Go through the listing that follows and write it out exactly. Drop the pictures.

============================================================

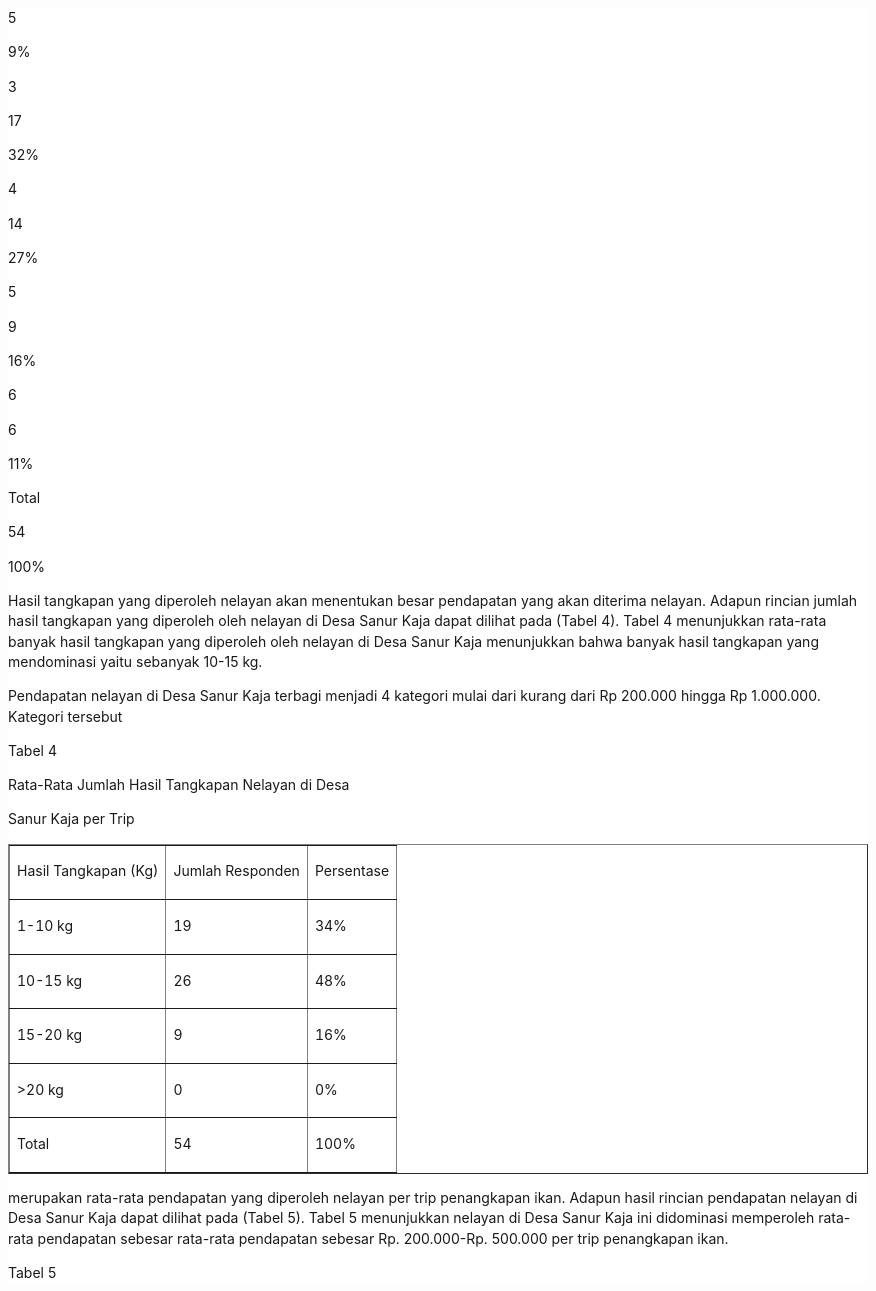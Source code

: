 <p><span class="font1">5</span></p></td><td style="vertical-align:middle;">
<p><span class="font1">9%</span></p></td></tr>
<tr><td style="vertical-align:middle;">
<p><span class="font1">3</span></p></td><td style="vertical-align:middle;">
<p><span class="font1">17</span></p></td><td style="vertical-align:middle;">
<p><span class="font1">32%</span></p></td></tr>
<tr><td style="vertical-align:middle;">
<p><span class="font1">4</span></p></td><td style="vertical-align:middle;">
<p><span class="font1">14</span></p></td><td style="vertical-align:middle;">
<p><span class="font1">27%</span></p></td></tr>
<tr><td style="vertical-align:middle;">
<p><span class="font1">5</span></p></td><td style="vertical-align:middle;">
<p><span class="font1">9</span></p></td><td style="vertical-align:middle;">
<p><span class="font1">16%</span></p></td></tr>
<tr><td style="vertical-align:middle;">
<p><span class="font1">6</span></p></td><td style="vertical-align:middle;">
<p><span class="font1">6</span></p></td><td style="vertical-align:middle;">
<p><span class="font1">11%</span></p></td></tr>
<tr><td style="vertical-align:middle;">
<p><span class="font1">Total</span></p></td><td style="vertical-align:middle;">
<p><span class="font1">54</span></p></td><td style="vertical-align:middle;">
<p><span class="font1">100%</span></p></td></tr>
</table>
<p><span class="font2">Hasil tangkapan yang diperoleh nelayan akan menentukan besar pendapatan yang akan diterima nelayan. Adapun rincian jumlah hasil tangkapan yang diperoleh oleh nelayan di Desa Sanur Kaja dapat dilihat pada (Tabel 4). Tabel 4 menunjukkan rata-rata banyak hasil tangkapan yang diperoleh oleh nelayan di Desa Sanur Kaja menunjukkan bahwa banyak hasil tangkapan yang mendominasi yaitu sebanyak 10-15 kg.</span></p>
<p><span class="font2">Pendapatan nelayan di Desa Sanur Kaja terbagi menjadi 4 kategori mulai dari kurang dari Rp 200.000 hingga Rp 1.000.000. Kategori tersebut</span></p>
<p><span class="font1">Tabel 4</span></p>
<p><span class="font1">Rata-Rata Jumlah Hasil Tangkapan Nelayan di Desa</span></p>
<p><span class="font1">Sanur Kaja per Trip</span></p>
<table border="1">
<tr><td style="vertical-align:bottom;">
<p><span class="font1">Hasil Tangkapan (Kg)</span></p></td><td style="vertical-align:bottom;">
<p><span class="font1">Jumlah Responden</span></p></td><td style="vertical-align:top;">
<p><span class="font1">Persentase</span></p></td></tr>
<tr><td style="vertical-align:bottom;">
<p><span class="font1">1-10 kg</span></p></td><td style="vertical-align:middle;">
<p><span class="font1">19</span></p></td><td style="vertical-align:middle;">
<p><span class="font1">34%</span></p></td></tr>
<tr><td style="vertical-align:bottom;">
<p><span class="font1">10-15 kg</span></p></td><td style="vertical-align:bottom;">
<p><span class="font1">26</span></p></td><td style="vertical-align:bottom;">
<p><span class="font1">48%</span></p></td></tr>
<tr><td style="vertical-align:bottom;">
<p><span class="font1">15-20 kg</span></p></td><td style="vertical-align:middle;">
<p><span class="font1">9</span></p></td><td style="vertical-align:middle;">
<p><span class="font1">16%</span></p></td></tr>
<tr><td style="vertical-align:bottom;">
<p><span class="font1">&gt;20 kg</span></p></td><td style="vertical-align:bottom;">
<p><span class="font1">0</span></p></td><td style="vertical-align:bottom;">
<p><span class="font1">0%</span></p></td></tr>
<tr><td style="vertical-align:middle;">
<p><span class="font1">Total</span></p></td><td style="vertical-align:middle;">
<p><span class="font1">54</span></p></td><td style="vertical-align:middle;">
<p><span class="font1">100%</span></p></td></tr>
</table>
<p><span class="font2">merupakan rata-rata pendapatan yang diperoleh nelayan per trip penangkapan ikan. Adapun hasil rincian pendapatan nelayan di Desa Sanur Kaja dapat dilihat pada (Tabel 5). Tabel 5 menunjukkan nelayan di Desa Sanur Kaja ini didominasi memperoleh rata-rata pendapatan sebesar rata-rata pendapatan sebesar Rp. 200.000-Rp. 500.000 per trip penangkapan ikan.</span></p>
<p><span class="font1">Tabel 5</span></p>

============================================================

**Task output:**
Source code

: <p><span class="font1">5</span></p></td><td style="vertical-align:middle;">
<p><span class="font1">9%</span></p></td></tr>
<tr><td style="vertical-align:middle;">
<p><span class="font1">3</span></p></td><td style="vertical-align:middle;">
<p><span class="font1">17</span></p></td><td style="vertical-align:middle;">
<p><span class="font1">32%</span></p></td></tr>
<tr><td style="vertical-align:middle;">
<p><span class="font1">4</span></p></td><td style="vertical-align:middle;">
<p><span class="font1">14</span></p></td><td style="vertical-align:middle;">
<p><span class="font1">27%</span></p></td></tr>
<tr><td style="vertical-align:middle;">
<p><span class="font1">5</span></p></td><td style="vertical-align:middle;">
<p><span class="font1">9</span></p></td><td style="vertical-align:middle;">
<p><span class="font1">16%</span></p></td></tr>
<tr><td style="vertical-align:middle;">
<p><span class="font1">6</span></p></td><td style="vertical-align:middle;">
<p><span class="font1">6</span></p></td><td style="vertical-align:middle;">
<p><span class="font1">11%</span></p></td></tr>
<tr><td style="vertical-align:middle;">
<p><span class="font1">Total</span></p></td><td style="vertical-align:middle;">
<p><span class="font1">54</span></p></td><td style="vertical-align:middle;">
<p><span class="font1">100%</span></p></td></tr>
</table>
<p><span class="font2">Hasil tangkapan yang diperoleh nelayan akan menentukan besar pendapatan yang akan diterima nelayan. Adapun rincian jumlah hasil tangkapan yang diperoleh oleh nelayan di Desa Sanur Kaja dapat dilihat pada (Tabel 4). Tabel 4 menunjukkan rata-rata banyak hasil tangkapan yang diperoleh oleh nelayan di Desa Sanur Kaja menunjukkan bahwa banyak hasil tangkapan yang mendominasi yaitu sebanyak 10-15 kg.</span></p>
<p><span class="font2">Pendapatan nelayan di Desa Sanur Kaja terbagi menjadi 4 kategori mulai dari kurang dari Rp 200.000 hingga Rp 1.000.000. Kategori tersebut</span></p>
<p><span class="font1">Tabel 4</span></p>
<p><span class="font1">Rata-Rata Jumlah Hasil Tangkapan Nelayan di Desa</span></p>
<p><span class="font1">Sanur Kaja per Trip</span></p>
<table border="1">
<tr><td style="vertical-align:bottom;">
<p><span class="font1">Hasil Tangkapan (Kg)</span></p></td><td style="vertical-align:bottom;">
<p><span class="font1">Jumlah Responden</span></p></td><td style="vertical-align:top;">
<p><span class="font1">Persentase</span></p></td></tr>
<tr><td style="vertical-align:bottom;">
<p><span class="font1">1-10 kg</span></p></td><td style="vertical-align:middle;">
<p><span class="font1">19</span></p></td><td style="vertical-align:middle;">
<p><span class="font1">34%</span></p></td></tr>
<tr><td style="vertical-align:bottom;">
<p><span class="font1">10-15 kg</span></p></td><td style="vertical-align:bottom;">
<p><span class="font1">26</span></p></td><td style="vertical-align:bottom;">
<p><span class="font1">48%</span></p></td></tr>
<tr><td style="vertical-align:bottom;">
<p><span class="font1">15-20 kg</span></p></td><td style="vertical-align:middle;">
<p><span class="font1">9</span></p></td><td style="vertical-align:middle;">
<p><span class="font1">16%</span></p></td></tr>
<tr><td style="vertical-align:bottom;">
<p><span class="font1">&gt;20 kg</span></p></td><td style="vertical-align:bottom;">
<p><span class="font1">0</span></p></td><td style="vertical-align:bottom;">
<p><span class="font1">0%</span></p></td></tr>
<tr><td style="vertical-align:middle;">
<p><span class="font1">Total</span></p></td><td style="vertical-align:middle;">
<p><span class="font1">54</span></p></td><td style="vertical-align:middle;">
<p><span class="font1">100%</span></p></td></tr>
</table>
<p><span class="font2">merupakan rata-rata pendapatan yang diperoleh nelayan per trip penangkapan ikan. Adapun hasil rincian pendapatan nelayan di Desa Sanur Kaja dapat dilihat pada (Tabel 5). Tabel 5 menunjukkan nelayan di Desa Sanur Kaja ini didominasi memperoleh rata-rata pendapatan sebesar rata-rata pendapatan sebesar Rp. 200.000-Rp. 500.000 per trip penangkapan ikan.</span></p>
<p><span class="font1">Tabel 5</span></p>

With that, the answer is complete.